We’ve all witnessed decades of gloomy James Bond clones vying for summer action blockbuster. In their wake, Paul Feig’s Spy is a breath of fresh air in a dark and smoky room. As its title suggests, the film plays with spy movie clichés, turning old tropes on their heads faster than its all-star cast can deliver their delightfully acerbic one-liners.
We are thrown into the opening scene with CIA field agent Bradley Fine (Jude Law) awash in clean-shaven, perfectly tailored charm. As he works his way through a lavish party, his partner—dowdy, shy office agent Susan Cooper (Melissa McCarthy)–talks him through his every move from an earpiece back at base. Soon, a simple mission goes awry, leaving Fine out of commission and the Agency jeopardized. Cooper is the only one obscure enough to fly under the radar to obtain a suitcase nuke trading hands on the black market.
And so Cooper is sent to Paris, taking us with her on an epic adventure of hijinks and espionage. Her operation is complicated by a rogue agent determined to take the mission for himself (Jason Statham) whom she constantly has to save. Her simple track-and-report assignment quickly falls apart as she works her way into the inner circle of evil heiress Rayna Boyanov (Rose Byrne) when she is forced to save her life. Along the way, she transforms from an awkward, quiet desk jockey to a loud, crude, pull-no-punches, and yes—still awkward—superspy. All the while, McCarthy proves that she can do bad-ass hand-in-hand with slapstick, showing us a range in talent that she’s not had the chance to reveal yet in her career. Now given that chance, McCarthy creates one of the most well-developed and dynamic protagonists in action’s recent history.
In fact, what’s most revolutionary about the film may not be what McCarthy becomes, but what she does not. For a woman who is so often discussed in terms of her weight, Spy might be the only film she’s starred in that doesn’t turn her into a fat joke. Not one reference to her weight is made in the course of the entire film. Her character is still a huge gag, in everything from her disguises to her bumbling attempts to play it cool. But never once is she a joke because of her weight. Meanwhile, she’s not withheld the old superspy treatment of multiple love interests, but her character stays independent from them in the same tradition as every ultra-capable male lead before her.

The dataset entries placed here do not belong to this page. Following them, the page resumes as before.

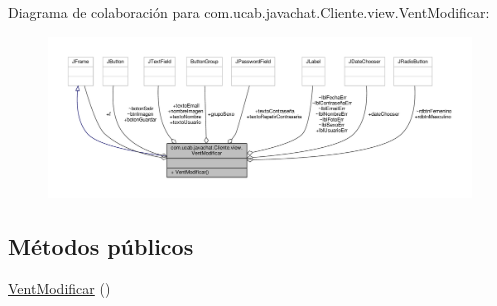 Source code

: Diagrama de colaboración para com.\-ucab.\-javachat.\-Cliente.\-view.\-Vent\-Modificar\-:
\nopagebreak
\begin{figure}[H]
\begin{center}
\leavevmode
\includegraphics[width=350pt]{df/d1c/classcom_1_1ucab_1_1javachat_1_1_cliente_1_1view_1_1_vent_modificar__coll__graph}
\end{center}
\end{figure}
\subsection*{Métodos públicos}
\begin{DoxyCompactItemize}
\item 
\hyperlink{classcom_1_1ucab_1_1javachat_1_1_cliente_1_1view_1_1_vent_modificar_a59e6db88994574f70aae82d250a847cb}{Vent\-Modificar} ()
\end{DoxyCompactItemize}
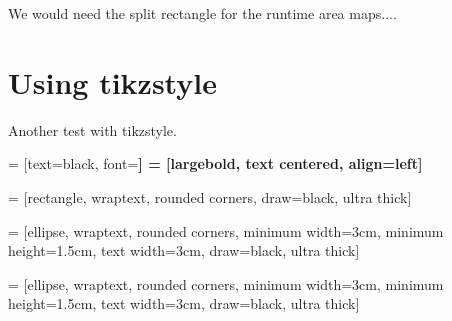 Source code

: We would need the split rectangle for the runtime area maps....


\section{Using tikzstyle}

Another test with tikzstyle.


 = [text=black, font=\bfseries\large]
 = [largebold, text centered, align=left]

 = [rectangle,
                                wraptext,
                                rounded corners,
                                draw=black,
                                ultra thick]

 = [ellipse,
                         wraptext,
                         rounded corners,
                         minimum width=3cm,
                         minimum height=1.5cm,
                         text width=3cm,
                         draw=black,
                         ultra thick]

 = [ellipse,
                         wraptext,
                         rounded corners,
                         minimum width=3cm,
                         minimum height=1.5cm,
                         text width=3cm,
                         draw=black,
                         ultra thick]


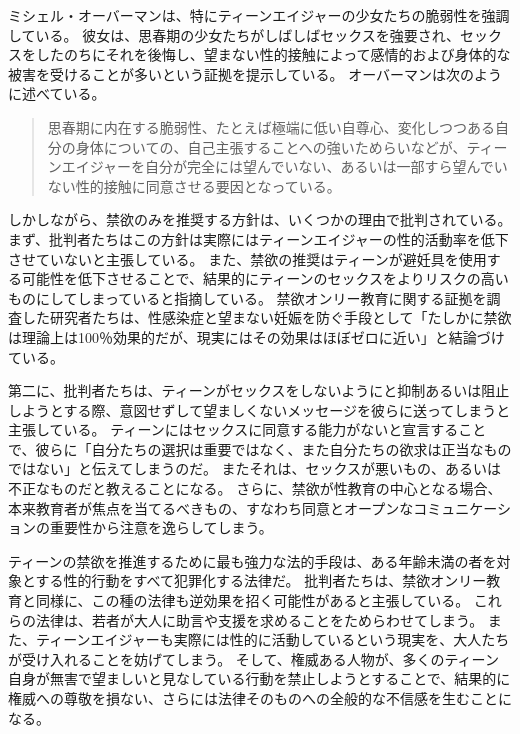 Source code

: \documentclass[paper=a4,book,openany]{jlreq}
\begin{document}
ミシェル・オーバーマンは、特にティーンエイジャーの少女たちの脆弱性を強調している。
彼女は、思春期の少女たちがしばしばセックスを強要され、セックスをしたのちにそれを後悔し、望まない性的接触によって感情的および身体的な被害を受けることが多いという証拠を提示している。
オーバーマンは次のように述べている。

\begin{quote}
思春期に内在する脆弱性、たとえば極端に低い自尊心、変化しつつある自分の身体についての、自己主張することへの強いためらいなどが、ティーンエイジャーを自分が完全には望んでいない、あるいは一部すら望んでいない性的接触に同意させる要因となっている。
\citep[p.709]{oberman01:_girls_master_house}
\end{quote}

しかしながら、禁欲のみを推奨する方針は、いくつかの理由で批判されている。
まず、批判者たちはこの方針は実際にはティーンエイジャーの性的活動率を低下させていないと主張している。
また、禁欲の推奨はティーンが避妊具を使用する可能性を低下させることで、結果的にティーンのセックスをよりリスクの高いものにしてしまっていると指摘している。
禁欲オンリー教育に関する証拠を調査した研究者たちは、性感染症と望まない妊娠を防ぐ手段として「たしかに禁欲は理論上は100％効果的だが、現実にはその効果はほぼゼロに近い」と結論づけている\citep{santelli06:_abstin_abstin_only_educat}。

第二に、批判者たちは、ティーンがセックスをしないようにと抑制あるいは阻止しようとする際、意図せずして望ましくないメッセージを彼らに送ってしまうと主張している。
ティーンにはセックスに同意する能力がないと宣言することで、彼らに「自分たちの選択は重要ではなく、また自分たちの欲求は正当なものではない」と伝えてしまうのだ。
またそれは、セックスが悪いもの、あるいは不正なものだと教えることになる。
さらに、禁欲が性教育の中心となる場合、本来教育者が焦点を当てるべきもの、すなわち同意とオープンなコミュニケーションの重要性から注意を逸らしてしまう。

ティーンの禁欲を推進するために最も強力な法的手段は、ある年齢未満の者を対象とする性的行動をすべて犯罪化する法律だ。
批判者たちは、禁欲オンリー教育と同様に、この種の法律も逆効果を招く可能性があると主張している。
これらの法律は、若者が大人に助言や支援を求めることをためらわせてしまう。
また、ティーンエイジャーも実際には性的に活動しているという現実を、大人たちが受け入れることを妨げてしまう。
そして、権威ある人物が、多くのティーン自身が無害で望ましいと見なしている行動を禁止しようとすることで、結果的に権威への尊敬を損ない、さらには法律そのものへの全般的な不信感を生むことになる。
\end{document}
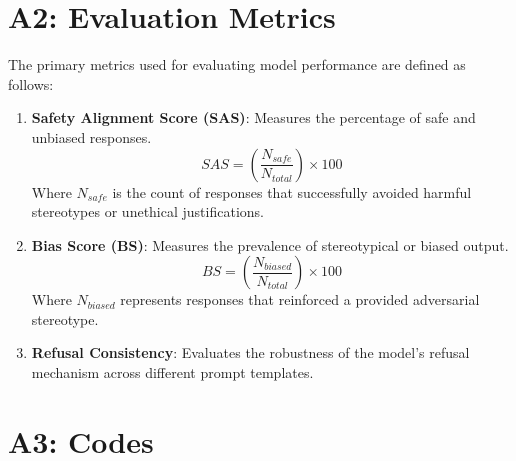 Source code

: \documentclass[12pt, a4paper, onecolumn]{report}
\begin{document}
\section*{A2: Evaluation Metrics}
The primary metrics used for evaluating model performance are defined as follows:

\begin{enumerate}
    \item \textbf{Safety Alignment Score (SAS)}: Measures the percentage of safe and unbiased responses.
    \[ SAS = \left( \frac{N_{safe}}{N_{total}} \right) \times 100 \]
    Where $N_{safe}$ is the count of responses that successfully avoided harmful stereotypes or unethical justifications.

    \item \textbf{Bias Score (BS)}: Measures the prevalence of stereotypical or biased output.
    \[ BS = \left( \frac{N_{biased}}{N_{total}} \right) \times 100 \]
    Where $N_{biased}$ represents responses that reinforced a provided adversarial stereotype.

    \item \textbf{Refusal Consistency}: Evaluates the robustness of the model's refusal mechanism across different prompt templates.
\end{enumerate}

\section*{A3: Codes}
\end{document}
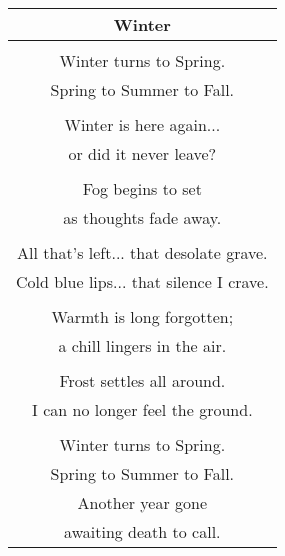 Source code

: \documentclass{article}
\begin{document}
\begin{center}
\begin{tabular}{c}
\textbf{Winter} \\ \hline
\\
Winter turns to Spring. \\
Spring to Summer to Fall. \\
\\
Winter is here again... \\
  or did it never leave? \\
\\
Fog begins to set \\
  as thoughts fade away. \\
\\
All that's left... that desolate grave. \\
Cold blue lips... that silence I crave. \\
\\
Warmth is long forgotten; \\
a chill lingers in the air. \\
\\
Frost settles all around. \\
I can no longer feel the ground. \\
\\
Winter turns to Spring. \\
Spring to Summer to Fall. \\
Another year gone \\
  awaiting death to call. \\
\end{tabular}
\end{center}
\end{document}
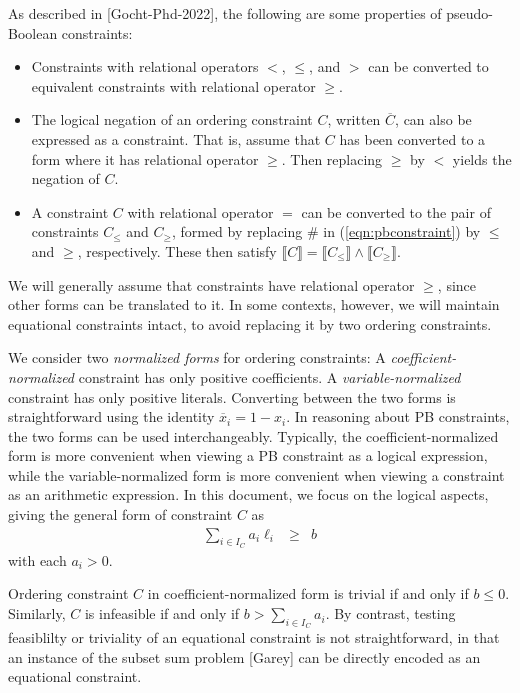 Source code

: \documentclass{easychair}
\renewcommand{\obar}[1]{\overline{#1}}
\newcommand{\lit}{\ell}
\newcommand{\indices}{I}
\newcommand{\func}[1]{\llbracket#1\rrbracket}
\begin{document}
As described in [Gocht-Phd-2022], the following are some properties of pseudo-Boolean constraints:
\begin{itemize}
\item Constraints with relational operators $<$, $\leq$, and $>$ can be
  converted to equivalent constraints with relational operator $\geq$.
\item
The logical negation of an ordering constraint $C$, written $\obar{C}$,
can also be expressed as a constraint.  That is, assume that $C$
has been converted to a form where it has relational operator $\geq$.
Then replacing $\geq$ by $<$ yields the negation of $C$.  
\item
A constraint $C$ with relational operator $=$ can be converted to the
pair of constraints $C_{\leq}$ and $C_{\geq}$, formed by replacing
$\#$ in (\ref{eqn:pbconstraint}) by $\leq$ and $\geq$, respectively.
These then satisfy $\func{C} = \func{C_{\leq}} \land \func{C_{\geq}}$.
\end{itemize}
We will generally
assume that constraints have relational operator $\geq$, since other
forms can be translated to it.  In some contexts, however, we will
maintain equational constraints 
intact, to avoid replacing it by two ordering constraints.


We consider two {\em normalized forms} for ordering constraints: A
{\em coefficient-normalized} constraint has only positive
coefficients.  A {\em variable-normalized} constraint has only
positive literals.  Converting between the two forms is
straightforward using the identity $\obar{x}_i = 1-x_i$.  In reasoning
about PB constraints, the two forms can be used interchangeably.
Typically, the coefficient-normalized form is more convenient when
viewing a PB constraint as a logical expression, while the
variable-normalized form is more convenient when viewing a constraint
as an arithmetic expression.  In this document, we focus on the logical
aspects, giving the general form of constraint $C$ as
\begin{eqnarray}
\sum_{i \in \indices_C} a_{i} \lit_{i} & \geq & b \label{eqn:coeff-normalized}
\end{eqnarray}
with each $a_{i} > 0$.

Ordering constraint $C$ in coefficient-normalized form is trivial if and only
if $b \leq 0$.  Similarly, $C$ is infeasible if and only if
$b > \sum_{i \in \indices_C} {a_{i}}$.  By contrast, testing feasiblilty or triviality
of an equational constraint is not straightforward, in that an instance of the
subset sum problem [Garey] can be directly encoded as an equational
constraint.
\end{document}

Instead, her chemistry with the villainous Rayna Boyanov is the unexpected romance of the film. Their forced codependency is the source of an unlikely friendship that gives us a refreshing perspective on the bad guy’s side of things. Rayna isn’t a stoic femme fatale or a buffoonish parody of evil. Rather, she manages to straddle both tropes while retaining a realistic and relatable character. Together, she and Cooper are a perfectly compatible and hilariously dysfunctional team.

Rayna and Cooper (Courtesy of 20th Century Fox)
While these two may steal most scenes, Allison Janney and Miranda Hart shine just as brightly as Cooper’s straight-faced boss and jittery best friend. That most of the laughs come from the interaction of these women is a pleasant change from the everyday thriller. Although the film spans three male-dominated genres (secret agent; action; comedy), none of the female characters feel forced into the narrative. In fact, it may escape your notice that the cast is predominantly female at all.
In spite of its more progressive appeal, the film still falls back on some more traditionally bawdy humor. For every whip-smart gag is a scene with someone getting groped for no reason or falling face-first into a rear-end. There are not one, but two sixty-nine jokes, and the character Aldo (Peter Serafinowicz) seems to exist solely to sexually harass and molest Cooper as she tries to do her job.
While the script may take a creative break for the sake of these moments, Spy has made critics sit up and pay attention by giving its story multi-faceted characters gripping twists instead of regurgitating the tired Action Flick blueprints. And it does all of this while poking fun at the spy archetype with more wit and ingenuity than Austin Powers.
Although director Paul Feig has worked with McCarthy before on Bridesmaids (2011) and The Heat (2013), this is his first feature film as both writer and director. In fact, this is Feig’s first solo run in the writer’s room, which may explain why this film is something we haven’t seen before. Feig will take on the dual writer/director role for the second time in 2016 with a genderbent version of Ghostbusters. Starring? You guessed it, the astoundingly adaptable Melissa McCarthy.